--- Dataset records ---

[Start of Attachment]

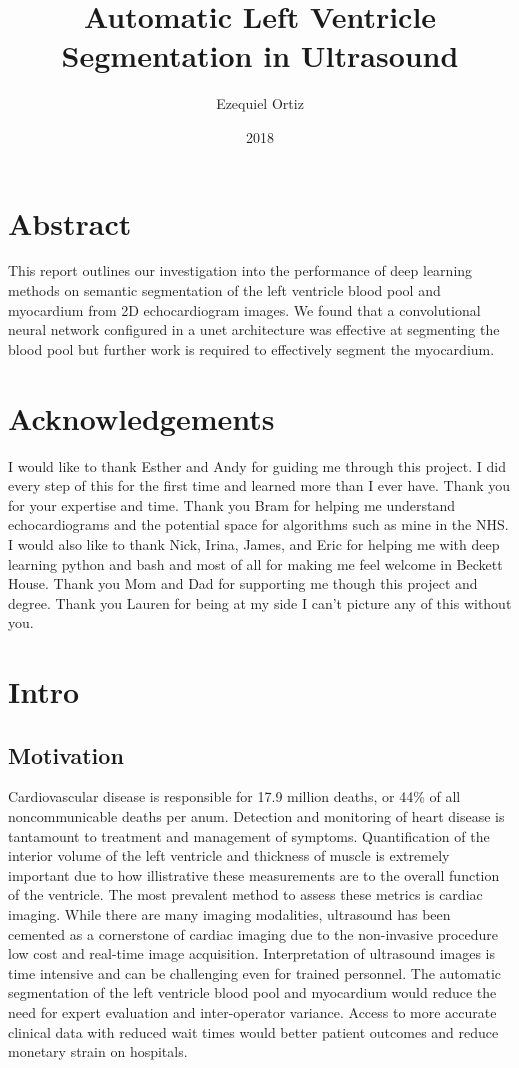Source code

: \documentclass[12pt]{article}
\title{Automatic Left Ventricle Segmentation in Ultrasound}
\date{2018}
\author{Ezequiel Ortiz}
\begin{document}
\maketitle
{}
\newpage
\tableofcontents
\newpage
\doublespacing
{}

\section{Abstract}
This report outlines our investigation into the performance of deep learning methods on semantic segmentation of the left ventricle blood pool and myocardium from 2D echocardiogram images.
We found that a convolutional neural network configured in a unet architecture was effective at segmenting the blood pool but further work is required to effectively segment the myocardium.

\section{Acknowledgements}
I would like to thank Esther and Andy for guiding me through this project.
I did every step of this for the first time and learned more than I ever have.
Thank you for your expertise and time.
Thank you Bram for helping me understand echocardiograms and the potential space for algorithms such as mine in the NHS.
I would also like to thank Nick, Irina, James, and Eric for helping me with deep learning python and bash and most of all for making me feel welcome in Beckett House.
Thank you Mom and Dad for supporting me though this project and degree.
Thank you Lauren for being at my side I can't picture any of this without you.

\section{Intro}
\subsection{Motivation}
Cardiovascular disease is responsible for 17.9 million deaths, or 44\% of all noncommunicable deaths per anum\cite{who_world_health}.
Detection and monitoring of heart disease is tantamount to treatment and management of symptoms.%
Quantification of the interior volume of the left ventricle and thickness of muscle is extremely important due to how illistrative these measurements are to the overall function of the ventricle.\cite{ase_chamber_quant}
The most prevalent method to assess these metrics is cardiac imaging.
While there are many imaging modalities, ultrasound has been cemented as a cornerstone of cardiac imaging due to the non-invasive procedure low cost and real-time image acquisition.
Interpretation of ultrasound images is time intensive and can be challenging even for trained personnel.
The automatic segmentation of the left ventricle blood pool and myocardium
would reduce the need for expert evaluation and inter-operator variance.%
Access to more accurate clinical data with reduced wait times would better patient outcomes and reduce monetary strain on hospitals.
\end{document}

[End of Attachment]

--- Exercise aim ---
Please repeat the listing precisely, excluding the pictures it contains.

--- Task solution ---
Source code

: \documentclass[12pt]{article}
\title{Automatic Left Ventricle Segmentation in Ultrasound}
\date{2018}
\author{Ezequiel Ortiz}
\begin{document}
\maketitle
{}
\newpage
\tableofcontents
\newpage
\doublespacing
{}

\section{Abstract}
This report outlines our investigation into the performance of deep learning methods on semantic segmentation of the left ventricle blood pool and myocardium from 2D echocardiogram images.
We found that a convolutional neural network configured in a unet architecture was effective at segmenting the blood pool but further work is required to effectively segment the myocardium.

\section{Acknowledgements}
I would like to thank Esther and Andy for guiding me through this project.
I did every step of this for the first time and learned more than I ever have.
Thank you for your expertise and time.
Thank you Bram for helping me understand echocardiograms and the potential space for algorithms such as mine in the NHS.
I would also like to thank Nick, Irina, James, and Eric for helping me with deep learning python and bash and most of all for making me feel welcome in Beckett House.
Thank you Mom and Dad for supporting me though this project and degree.
Thank you Lauren for being at my side I can't picture any of this without you.

\section{Intro}
\subsection{Motivation}
Cardiovascular disease is responsible for 17.9 million deaths, or 44\% of all noncommunicable deaths per anum\cite{who_world_health}.
Detection and monitoring of heart disease is tantamount to treatment and management of symptoms.%
Quantification of the interior volume of the left ventricle and thickness of muscle is extremely important due to how illistrative these measurements are to the overall function of the ventricle.\cite{ase_chamber_quant}
The most prevalent method to assess these metrics is cardiac imaging.
While there are many imaging modalities, ultrasound has been cemented as a cornerstone of cardiac imaging due to the non-invasive procedure low cost and real-time image acquisition.
Interpretation of ultrasound images is time intensive and can be challenging even for trained personnel.
The automatic segmentation of the left ventricle blood pool and myocardium
would reduce the need for expert evaluation and inter-operator variance.%
Access to more accurate clinical data with reduced wait times would better patient outcomes and reduce monetary strain on hospitals.
\end{document}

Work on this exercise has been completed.